## [YOUR ASSIGNMENT]
The output is the lines below from the one with "build the database" through the one with "We will first", both included, printed exactly and with no other line.

## [Records from a data collection]
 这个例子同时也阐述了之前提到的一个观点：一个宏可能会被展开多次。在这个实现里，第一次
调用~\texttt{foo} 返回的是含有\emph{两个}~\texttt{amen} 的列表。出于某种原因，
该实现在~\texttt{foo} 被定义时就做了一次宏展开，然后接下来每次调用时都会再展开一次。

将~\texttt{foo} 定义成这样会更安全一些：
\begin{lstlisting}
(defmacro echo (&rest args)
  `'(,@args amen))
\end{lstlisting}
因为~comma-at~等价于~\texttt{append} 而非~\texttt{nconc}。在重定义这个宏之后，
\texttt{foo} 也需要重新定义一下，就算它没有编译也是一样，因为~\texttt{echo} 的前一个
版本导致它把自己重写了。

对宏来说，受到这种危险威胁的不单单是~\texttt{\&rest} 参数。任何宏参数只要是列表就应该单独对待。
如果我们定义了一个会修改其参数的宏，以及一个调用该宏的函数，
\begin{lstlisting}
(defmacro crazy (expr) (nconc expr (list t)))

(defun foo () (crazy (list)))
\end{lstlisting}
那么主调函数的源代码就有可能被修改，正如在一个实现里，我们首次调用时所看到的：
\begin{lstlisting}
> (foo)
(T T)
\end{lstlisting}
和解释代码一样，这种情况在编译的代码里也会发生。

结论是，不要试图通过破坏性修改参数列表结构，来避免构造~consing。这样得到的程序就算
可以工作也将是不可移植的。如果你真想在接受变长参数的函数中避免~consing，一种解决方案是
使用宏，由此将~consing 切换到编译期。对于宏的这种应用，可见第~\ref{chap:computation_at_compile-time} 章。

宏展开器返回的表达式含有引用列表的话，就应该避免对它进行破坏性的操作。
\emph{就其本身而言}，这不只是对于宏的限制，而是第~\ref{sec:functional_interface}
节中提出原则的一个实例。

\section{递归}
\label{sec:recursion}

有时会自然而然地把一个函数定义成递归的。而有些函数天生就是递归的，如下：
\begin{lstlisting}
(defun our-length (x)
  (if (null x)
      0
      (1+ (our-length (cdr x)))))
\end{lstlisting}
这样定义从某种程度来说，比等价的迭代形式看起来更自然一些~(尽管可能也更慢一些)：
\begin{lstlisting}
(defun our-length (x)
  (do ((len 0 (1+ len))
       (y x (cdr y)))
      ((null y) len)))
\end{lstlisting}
--
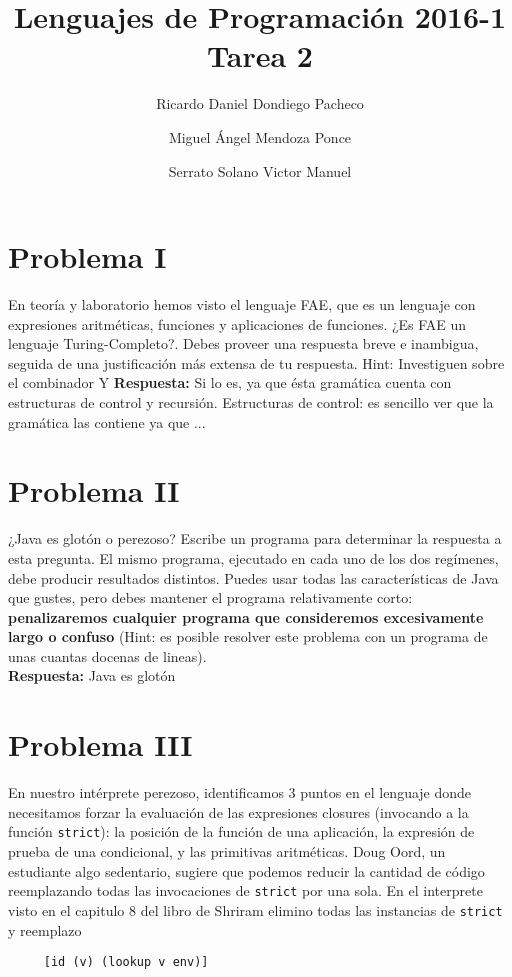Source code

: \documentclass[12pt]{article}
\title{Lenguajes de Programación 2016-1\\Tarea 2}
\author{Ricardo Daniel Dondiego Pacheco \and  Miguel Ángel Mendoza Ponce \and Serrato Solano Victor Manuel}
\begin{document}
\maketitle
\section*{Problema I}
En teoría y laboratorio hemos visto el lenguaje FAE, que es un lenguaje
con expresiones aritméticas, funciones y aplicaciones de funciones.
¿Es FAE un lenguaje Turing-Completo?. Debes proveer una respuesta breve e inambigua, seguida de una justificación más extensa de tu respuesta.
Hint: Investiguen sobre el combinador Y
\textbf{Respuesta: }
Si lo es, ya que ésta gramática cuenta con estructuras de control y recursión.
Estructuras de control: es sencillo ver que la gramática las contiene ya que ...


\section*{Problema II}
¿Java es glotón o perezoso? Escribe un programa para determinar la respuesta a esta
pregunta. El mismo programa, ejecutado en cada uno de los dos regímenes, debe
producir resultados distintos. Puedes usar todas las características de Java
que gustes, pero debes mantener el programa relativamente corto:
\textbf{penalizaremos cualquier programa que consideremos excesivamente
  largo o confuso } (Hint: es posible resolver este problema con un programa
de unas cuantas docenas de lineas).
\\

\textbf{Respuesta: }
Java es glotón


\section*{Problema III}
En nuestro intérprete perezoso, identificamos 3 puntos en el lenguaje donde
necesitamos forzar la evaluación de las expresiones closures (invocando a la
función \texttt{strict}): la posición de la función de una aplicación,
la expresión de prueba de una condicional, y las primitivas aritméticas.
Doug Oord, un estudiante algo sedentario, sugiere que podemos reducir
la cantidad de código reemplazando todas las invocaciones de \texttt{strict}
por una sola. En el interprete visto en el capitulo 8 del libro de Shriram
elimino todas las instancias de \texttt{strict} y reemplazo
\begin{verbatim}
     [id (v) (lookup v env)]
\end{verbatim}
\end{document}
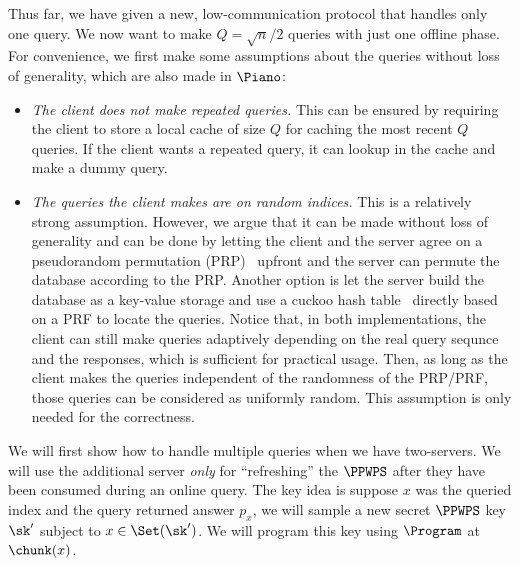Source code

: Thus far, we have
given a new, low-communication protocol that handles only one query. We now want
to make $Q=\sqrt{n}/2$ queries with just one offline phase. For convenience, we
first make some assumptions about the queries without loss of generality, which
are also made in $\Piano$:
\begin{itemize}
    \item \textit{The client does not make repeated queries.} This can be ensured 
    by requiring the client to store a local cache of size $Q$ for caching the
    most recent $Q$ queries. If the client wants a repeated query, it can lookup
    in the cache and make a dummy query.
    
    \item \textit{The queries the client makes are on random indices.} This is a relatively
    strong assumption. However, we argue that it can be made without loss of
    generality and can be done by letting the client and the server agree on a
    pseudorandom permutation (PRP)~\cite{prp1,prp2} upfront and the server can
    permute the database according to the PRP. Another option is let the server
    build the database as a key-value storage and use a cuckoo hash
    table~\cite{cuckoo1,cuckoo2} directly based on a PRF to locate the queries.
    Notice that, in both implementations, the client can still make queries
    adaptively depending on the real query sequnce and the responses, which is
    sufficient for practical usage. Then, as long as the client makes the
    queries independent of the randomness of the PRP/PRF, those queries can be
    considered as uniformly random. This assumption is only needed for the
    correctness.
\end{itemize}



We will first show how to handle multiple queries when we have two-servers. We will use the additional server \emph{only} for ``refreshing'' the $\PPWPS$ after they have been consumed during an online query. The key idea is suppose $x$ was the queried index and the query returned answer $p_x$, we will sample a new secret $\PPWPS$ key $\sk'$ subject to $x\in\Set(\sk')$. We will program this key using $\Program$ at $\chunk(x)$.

## [SOLVED PROBLEM]
    build the database as a key-value storage and use a cuckoo hash
    table~\cite{cuckoo1,cuckoo2} directly based on a PRF to locate the queries.
    Notice that, in both implementations, the client can still make queries
    adaptively depending on the real query sequnce and the responses, which is
    sufficient for practical usage. Then, as long as the client makes the
    queries independent of the randomness of the PRP/PRF, those queries can be
    considered as uniformly random. This assumption is only needed for the
    correctness.
\end{itemize}



We will first show how to handle multiple queries when we have two-servers. We will use the additional server \emph{only} for ``refreshing'' the $\PPWPS$ after they have been consumed during an online query. The key idea is suppose $x$ was the queried index and the query returned answer $p_x$, we will sample a new secret $\PPWPS$ key $\sk'$ subject to $x\in\Set(\sk')$. We will program this key using $\Program$ at $\chunk(x)$.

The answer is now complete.